> What is being asked
Where does the string "aplicações" occur in the entries below? Copy every line where it does.

Entries taken from a collection:
◆ ◆ ◆ ◆

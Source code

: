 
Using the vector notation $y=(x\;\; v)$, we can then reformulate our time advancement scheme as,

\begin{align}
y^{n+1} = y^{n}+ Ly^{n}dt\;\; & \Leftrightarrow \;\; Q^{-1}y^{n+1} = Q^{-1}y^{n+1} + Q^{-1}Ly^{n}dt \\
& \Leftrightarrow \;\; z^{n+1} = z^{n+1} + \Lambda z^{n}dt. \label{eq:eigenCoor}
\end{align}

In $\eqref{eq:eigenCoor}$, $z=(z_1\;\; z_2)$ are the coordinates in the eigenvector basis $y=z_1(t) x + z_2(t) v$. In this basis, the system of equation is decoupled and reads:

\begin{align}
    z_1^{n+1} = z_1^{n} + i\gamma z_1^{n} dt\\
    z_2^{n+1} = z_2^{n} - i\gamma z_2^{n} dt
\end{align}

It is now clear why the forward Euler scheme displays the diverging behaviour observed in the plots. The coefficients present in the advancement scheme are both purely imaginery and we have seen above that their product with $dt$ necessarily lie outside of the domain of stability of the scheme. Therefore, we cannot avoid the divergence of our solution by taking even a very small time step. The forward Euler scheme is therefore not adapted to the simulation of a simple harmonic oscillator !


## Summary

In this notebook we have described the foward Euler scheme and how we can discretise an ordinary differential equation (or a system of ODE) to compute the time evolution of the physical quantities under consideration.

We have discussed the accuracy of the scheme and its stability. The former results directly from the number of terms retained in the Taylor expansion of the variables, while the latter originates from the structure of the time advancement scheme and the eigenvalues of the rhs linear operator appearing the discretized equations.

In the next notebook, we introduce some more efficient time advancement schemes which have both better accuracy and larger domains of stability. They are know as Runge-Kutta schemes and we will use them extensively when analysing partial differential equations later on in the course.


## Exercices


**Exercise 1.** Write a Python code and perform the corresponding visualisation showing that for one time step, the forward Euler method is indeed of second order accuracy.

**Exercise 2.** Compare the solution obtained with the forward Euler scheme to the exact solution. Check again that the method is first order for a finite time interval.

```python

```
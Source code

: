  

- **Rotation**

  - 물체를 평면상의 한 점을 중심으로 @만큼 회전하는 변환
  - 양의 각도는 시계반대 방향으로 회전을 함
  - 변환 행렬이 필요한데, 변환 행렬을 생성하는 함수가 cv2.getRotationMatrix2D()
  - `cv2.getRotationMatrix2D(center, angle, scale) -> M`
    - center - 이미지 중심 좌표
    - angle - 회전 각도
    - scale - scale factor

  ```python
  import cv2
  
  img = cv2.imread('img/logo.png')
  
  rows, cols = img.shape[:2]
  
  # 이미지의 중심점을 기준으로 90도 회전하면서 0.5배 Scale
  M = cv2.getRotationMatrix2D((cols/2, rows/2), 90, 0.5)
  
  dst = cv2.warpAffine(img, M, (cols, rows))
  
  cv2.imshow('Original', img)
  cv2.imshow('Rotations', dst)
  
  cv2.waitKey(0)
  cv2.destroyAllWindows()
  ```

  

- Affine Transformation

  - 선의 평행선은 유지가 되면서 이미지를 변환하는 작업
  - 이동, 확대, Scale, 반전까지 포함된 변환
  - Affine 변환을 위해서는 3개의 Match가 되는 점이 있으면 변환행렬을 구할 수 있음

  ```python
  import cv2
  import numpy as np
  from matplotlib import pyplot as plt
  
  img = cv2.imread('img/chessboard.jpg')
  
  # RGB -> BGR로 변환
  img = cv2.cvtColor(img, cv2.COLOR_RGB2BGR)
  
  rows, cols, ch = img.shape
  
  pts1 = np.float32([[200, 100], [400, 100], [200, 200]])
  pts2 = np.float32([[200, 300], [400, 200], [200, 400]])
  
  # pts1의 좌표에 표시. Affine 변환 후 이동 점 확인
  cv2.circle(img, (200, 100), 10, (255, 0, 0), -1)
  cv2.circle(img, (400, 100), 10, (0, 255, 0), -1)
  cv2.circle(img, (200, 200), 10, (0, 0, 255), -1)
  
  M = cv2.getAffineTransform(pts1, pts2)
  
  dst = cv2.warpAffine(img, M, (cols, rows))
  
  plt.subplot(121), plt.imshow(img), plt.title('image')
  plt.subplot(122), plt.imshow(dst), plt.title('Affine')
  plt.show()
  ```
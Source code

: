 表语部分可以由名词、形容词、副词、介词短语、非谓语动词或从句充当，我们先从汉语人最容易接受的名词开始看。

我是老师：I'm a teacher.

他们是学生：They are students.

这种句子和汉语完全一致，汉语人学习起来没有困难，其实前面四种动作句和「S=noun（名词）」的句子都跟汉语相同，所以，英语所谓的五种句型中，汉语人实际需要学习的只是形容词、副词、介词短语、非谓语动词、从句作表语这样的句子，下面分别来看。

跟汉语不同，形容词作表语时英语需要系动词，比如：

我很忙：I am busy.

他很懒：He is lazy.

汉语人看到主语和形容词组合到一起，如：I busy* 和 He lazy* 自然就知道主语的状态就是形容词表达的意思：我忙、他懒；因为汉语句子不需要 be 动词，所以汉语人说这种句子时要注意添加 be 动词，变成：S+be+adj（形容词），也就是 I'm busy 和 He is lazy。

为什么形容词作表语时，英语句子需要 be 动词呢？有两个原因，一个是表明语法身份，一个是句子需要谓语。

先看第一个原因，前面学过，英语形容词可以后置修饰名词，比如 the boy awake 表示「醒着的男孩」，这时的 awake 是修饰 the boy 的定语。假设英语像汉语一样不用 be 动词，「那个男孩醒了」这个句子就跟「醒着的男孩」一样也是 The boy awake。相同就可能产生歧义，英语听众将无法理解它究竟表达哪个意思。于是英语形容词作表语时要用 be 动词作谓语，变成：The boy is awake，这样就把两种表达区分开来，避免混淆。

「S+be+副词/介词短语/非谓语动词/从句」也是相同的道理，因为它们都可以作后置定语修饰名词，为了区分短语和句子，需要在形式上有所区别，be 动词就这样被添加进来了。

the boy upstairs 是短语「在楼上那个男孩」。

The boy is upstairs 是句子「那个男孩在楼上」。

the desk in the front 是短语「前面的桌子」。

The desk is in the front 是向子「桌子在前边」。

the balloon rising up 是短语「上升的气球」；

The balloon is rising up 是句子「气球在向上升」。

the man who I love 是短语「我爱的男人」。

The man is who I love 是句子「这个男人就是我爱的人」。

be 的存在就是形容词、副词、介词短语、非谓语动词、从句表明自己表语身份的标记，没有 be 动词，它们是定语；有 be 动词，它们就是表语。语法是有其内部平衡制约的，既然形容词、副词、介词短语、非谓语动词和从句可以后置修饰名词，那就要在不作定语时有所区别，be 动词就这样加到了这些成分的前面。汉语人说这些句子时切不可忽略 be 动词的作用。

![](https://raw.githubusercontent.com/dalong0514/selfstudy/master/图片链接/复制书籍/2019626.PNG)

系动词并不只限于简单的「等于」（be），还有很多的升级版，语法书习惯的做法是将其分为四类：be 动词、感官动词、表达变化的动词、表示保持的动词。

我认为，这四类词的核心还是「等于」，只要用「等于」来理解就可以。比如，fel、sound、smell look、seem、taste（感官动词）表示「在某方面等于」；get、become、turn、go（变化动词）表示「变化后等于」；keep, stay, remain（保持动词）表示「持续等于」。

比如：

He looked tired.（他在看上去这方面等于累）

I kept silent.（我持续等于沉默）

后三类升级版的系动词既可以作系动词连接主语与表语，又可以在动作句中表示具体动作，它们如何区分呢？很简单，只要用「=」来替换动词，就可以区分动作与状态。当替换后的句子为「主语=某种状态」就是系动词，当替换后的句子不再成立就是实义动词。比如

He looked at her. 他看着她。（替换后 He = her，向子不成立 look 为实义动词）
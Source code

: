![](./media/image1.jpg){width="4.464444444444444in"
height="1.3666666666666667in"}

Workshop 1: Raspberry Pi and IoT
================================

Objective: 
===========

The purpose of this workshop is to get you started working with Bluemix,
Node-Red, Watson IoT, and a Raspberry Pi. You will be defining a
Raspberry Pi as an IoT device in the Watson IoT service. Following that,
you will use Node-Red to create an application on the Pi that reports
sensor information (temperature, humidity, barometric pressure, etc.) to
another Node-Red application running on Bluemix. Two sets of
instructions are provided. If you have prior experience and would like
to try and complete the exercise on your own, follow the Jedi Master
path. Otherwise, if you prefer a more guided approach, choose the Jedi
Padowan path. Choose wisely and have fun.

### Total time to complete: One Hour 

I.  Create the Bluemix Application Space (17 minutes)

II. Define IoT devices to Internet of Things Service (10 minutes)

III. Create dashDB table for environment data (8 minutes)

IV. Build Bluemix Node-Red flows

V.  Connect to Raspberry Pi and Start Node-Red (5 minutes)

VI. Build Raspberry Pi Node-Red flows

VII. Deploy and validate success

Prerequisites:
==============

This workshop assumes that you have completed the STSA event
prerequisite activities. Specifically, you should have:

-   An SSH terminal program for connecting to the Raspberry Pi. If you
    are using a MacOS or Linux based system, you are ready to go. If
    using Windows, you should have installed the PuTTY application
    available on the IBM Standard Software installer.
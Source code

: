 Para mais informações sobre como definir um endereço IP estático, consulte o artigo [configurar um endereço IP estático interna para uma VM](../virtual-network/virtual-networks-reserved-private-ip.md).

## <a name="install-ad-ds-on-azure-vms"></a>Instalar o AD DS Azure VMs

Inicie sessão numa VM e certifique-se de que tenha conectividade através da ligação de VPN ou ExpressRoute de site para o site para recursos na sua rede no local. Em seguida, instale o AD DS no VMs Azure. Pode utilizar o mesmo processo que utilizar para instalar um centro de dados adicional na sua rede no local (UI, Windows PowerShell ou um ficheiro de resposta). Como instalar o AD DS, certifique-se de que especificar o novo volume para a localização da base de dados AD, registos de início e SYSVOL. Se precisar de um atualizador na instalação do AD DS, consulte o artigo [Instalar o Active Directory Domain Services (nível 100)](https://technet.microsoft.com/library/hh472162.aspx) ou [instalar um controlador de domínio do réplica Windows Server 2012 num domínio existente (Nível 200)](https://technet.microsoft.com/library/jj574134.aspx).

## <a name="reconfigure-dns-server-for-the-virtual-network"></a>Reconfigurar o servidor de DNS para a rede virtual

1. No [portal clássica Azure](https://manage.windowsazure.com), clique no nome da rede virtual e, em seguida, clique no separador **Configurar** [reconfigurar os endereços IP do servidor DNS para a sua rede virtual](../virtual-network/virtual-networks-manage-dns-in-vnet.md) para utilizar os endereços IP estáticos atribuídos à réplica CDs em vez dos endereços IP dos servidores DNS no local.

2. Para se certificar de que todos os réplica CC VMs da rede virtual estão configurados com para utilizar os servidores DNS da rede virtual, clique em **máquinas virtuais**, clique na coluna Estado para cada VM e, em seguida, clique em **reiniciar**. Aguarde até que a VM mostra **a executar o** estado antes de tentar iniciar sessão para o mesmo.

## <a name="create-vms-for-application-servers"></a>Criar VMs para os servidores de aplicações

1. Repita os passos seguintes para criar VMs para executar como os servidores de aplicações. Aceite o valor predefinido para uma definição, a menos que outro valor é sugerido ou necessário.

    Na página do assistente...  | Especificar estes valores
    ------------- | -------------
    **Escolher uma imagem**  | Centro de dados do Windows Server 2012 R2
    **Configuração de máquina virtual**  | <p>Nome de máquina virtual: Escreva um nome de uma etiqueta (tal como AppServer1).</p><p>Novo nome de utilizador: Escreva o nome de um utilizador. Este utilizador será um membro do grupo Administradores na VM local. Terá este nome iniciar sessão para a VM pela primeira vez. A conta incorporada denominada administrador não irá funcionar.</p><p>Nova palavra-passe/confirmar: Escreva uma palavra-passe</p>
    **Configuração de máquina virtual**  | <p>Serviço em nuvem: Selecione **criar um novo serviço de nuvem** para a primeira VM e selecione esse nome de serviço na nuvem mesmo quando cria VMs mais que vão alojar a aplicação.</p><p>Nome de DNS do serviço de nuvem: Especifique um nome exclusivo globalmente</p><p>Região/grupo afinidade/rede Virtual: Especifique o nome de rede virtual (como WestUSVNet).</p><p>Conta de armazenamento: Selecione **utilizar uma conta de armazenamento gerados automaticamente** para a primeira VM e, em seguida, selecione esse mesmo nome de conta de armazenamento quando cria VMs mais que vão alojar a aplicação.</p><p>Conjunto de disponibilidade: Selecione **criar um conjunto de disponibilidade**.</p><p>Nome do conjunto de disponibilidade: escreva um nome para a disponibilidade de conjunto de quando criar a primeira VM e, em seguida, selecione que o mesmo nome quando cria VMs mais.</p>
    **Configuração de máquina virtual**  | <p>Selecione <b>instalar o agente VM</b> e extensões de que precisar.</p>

◆ ◆ ◆ ◆

> Answer box
## <a name="create-vms-for-application-servers"></a>Criar VMs para os servidores de aplicações
1. Repita os passos seguintes para criar VMs para executar como os servidores de aplicações. Aceite o valor predefinido para uma definição, a menos que outro valor é sugerido ou necessário.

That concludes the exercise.